Work task
In the entries below, find the line with "## One time setup" and the line with "- 50 g of cheese, parmesan, hard"; give again those lines and every line between them, exactly.

Input for this task
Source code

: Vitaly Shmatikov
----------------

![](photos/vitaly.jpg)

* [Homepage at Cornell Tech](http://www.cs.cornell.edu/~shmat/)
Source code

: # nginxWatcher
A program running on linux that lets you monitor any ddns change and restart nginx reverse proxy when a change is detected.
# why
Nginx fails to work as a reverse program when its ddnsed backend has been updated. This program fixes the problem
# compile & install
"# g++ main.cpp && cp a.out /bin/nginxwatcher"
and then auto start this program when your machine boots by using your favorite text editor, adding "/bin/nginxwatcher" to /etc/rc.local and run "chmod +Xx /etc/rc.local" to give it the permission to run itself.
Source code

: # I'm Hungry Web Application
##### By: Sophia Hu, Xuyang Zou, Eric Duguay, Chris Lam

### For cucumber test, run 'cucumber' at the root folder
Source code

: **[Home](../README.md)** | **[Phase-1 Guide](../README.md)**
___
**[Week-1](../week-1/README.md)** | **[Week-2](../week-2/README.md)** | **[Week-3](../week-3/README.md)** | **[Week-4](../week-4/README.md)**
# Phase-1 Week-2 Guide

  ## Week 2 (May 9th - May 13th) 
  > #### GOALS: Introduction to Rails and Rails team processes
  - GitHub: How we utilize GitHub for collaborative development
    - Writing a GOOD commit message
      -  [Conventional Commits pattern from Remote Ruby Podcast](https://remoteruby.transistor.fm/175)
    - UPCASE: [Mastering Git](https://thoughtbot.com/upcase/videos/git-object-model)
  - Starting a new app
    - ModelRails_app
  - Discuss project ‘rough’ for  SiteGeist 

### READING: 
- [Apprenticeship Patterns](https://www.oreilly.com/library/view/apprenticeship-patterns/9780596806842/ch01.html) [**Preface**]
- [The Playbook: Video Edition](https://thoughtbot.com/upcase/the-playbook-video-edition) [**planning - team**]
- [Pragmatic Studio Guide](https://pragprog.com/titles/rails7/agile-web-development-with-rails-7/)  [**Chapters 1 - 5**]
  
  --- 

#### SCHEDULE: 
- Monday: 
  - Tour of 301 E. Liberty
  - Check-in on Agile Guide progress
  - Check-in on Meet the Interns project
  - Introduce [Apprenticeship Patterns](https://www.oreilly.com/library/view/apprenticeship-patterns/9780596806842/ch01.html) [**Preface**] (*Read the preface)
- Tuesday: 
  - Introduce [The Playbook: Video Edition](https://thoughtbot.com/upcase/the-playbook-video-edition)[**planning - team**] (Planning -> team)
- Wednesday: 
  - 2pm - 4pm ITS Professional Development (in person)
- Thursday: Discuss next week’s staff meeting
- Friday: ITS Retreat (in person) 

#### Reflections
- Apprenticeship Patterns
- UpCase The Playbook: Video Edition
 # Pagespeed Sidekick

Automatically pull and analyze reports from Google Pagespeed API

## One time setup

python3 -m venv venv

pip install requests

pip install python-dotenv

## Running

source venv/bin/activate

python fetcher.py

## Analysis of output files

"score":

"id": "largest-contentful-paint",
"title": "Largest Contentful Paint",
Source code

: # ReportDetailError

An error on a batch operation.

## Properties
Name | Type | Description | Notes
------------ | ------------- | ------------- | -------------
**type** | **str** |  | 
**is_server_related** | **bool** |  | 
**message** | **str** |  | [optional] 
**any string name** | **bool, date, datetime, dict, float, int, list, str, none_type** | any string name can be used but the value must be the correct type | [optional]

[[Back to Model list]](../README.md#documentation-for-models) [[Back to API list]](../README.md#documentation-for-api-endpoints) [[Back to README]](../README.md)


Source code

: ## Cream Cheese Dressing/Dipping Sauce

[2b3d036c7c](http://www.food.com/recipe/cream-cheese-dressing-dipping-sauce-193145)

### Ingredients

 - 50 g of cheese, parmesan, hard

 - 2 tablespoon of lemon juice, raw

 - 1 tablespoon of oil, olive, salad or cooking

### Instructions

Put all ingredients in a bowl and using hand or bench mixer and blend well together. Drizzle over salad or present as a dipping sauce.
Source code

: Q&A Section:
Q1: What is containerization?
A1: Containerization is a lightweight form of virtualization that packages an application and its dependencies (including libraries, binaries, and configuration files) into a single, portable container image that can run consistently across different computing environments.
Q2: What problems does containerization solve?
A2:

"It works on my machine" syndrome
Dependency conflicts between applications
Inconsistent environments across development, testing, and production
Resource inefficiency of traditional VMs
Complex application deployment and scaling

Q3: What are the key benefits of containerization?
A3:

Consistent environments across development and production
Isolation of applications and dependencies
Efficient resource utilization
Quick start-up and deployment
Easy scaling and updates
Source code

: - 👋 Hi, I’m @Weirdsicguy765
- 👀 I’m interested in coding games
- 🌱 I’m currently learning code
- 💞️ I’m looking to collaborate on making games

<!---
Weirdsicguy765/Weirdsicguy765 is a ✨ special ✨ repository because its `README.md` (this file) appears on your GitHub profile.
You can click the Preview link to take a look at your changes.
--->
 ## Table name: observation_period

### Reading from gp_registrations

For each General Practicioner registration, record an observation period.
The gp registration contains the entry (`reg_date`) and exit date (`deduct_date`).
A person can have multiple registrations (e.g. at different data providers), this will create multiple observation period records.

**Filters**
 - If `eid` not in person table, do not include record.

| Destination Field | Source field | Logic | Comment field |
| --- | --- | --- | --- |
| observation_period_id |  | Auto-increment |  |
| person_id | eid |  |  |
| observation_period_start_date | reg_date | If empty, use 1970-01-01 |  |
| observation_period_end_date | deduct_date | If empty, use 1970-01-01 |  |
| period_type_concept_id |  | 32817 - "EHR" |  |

Solved problem
## One time setup

python3 -m venv venv

pip install requests

pip install python-dotenv

## Running

source venv/bin/activate

python fetcher.py

## Analysis of output files

"score":

"id": "largest-contentful-paint",
"title": "Largest Contentful Paint",
Source code

: # ReportDetailError

An error on a batch operation.

## Properties
Name | Type | Description | Notes
------------ | ------------- | ------------- | -------------
**type** | **str** |  | 
**is_server_related** | **bool** |  | 
**message** | **str** |  | [optional] 
**any string name** | **bool, date, datetime, dict, float, int, list, str, none_type** | any string name can be used but the value must be the correct type | [optional]

[[Back to Model list]](../README.md#documentation-for-models) [[Back to API list]](../README.md#documentation-for-api-endpoints) [[Back to README]](../README.md)


Source code

: ## Cream Cheese Dressing/Dipping Sauce

[2b3d036c7c](http://www.food.com/recipe/cream-cheese-dressing-dipping-sauce-193145)

### Ingredients

 - 50 g of cheese, parmesan, hard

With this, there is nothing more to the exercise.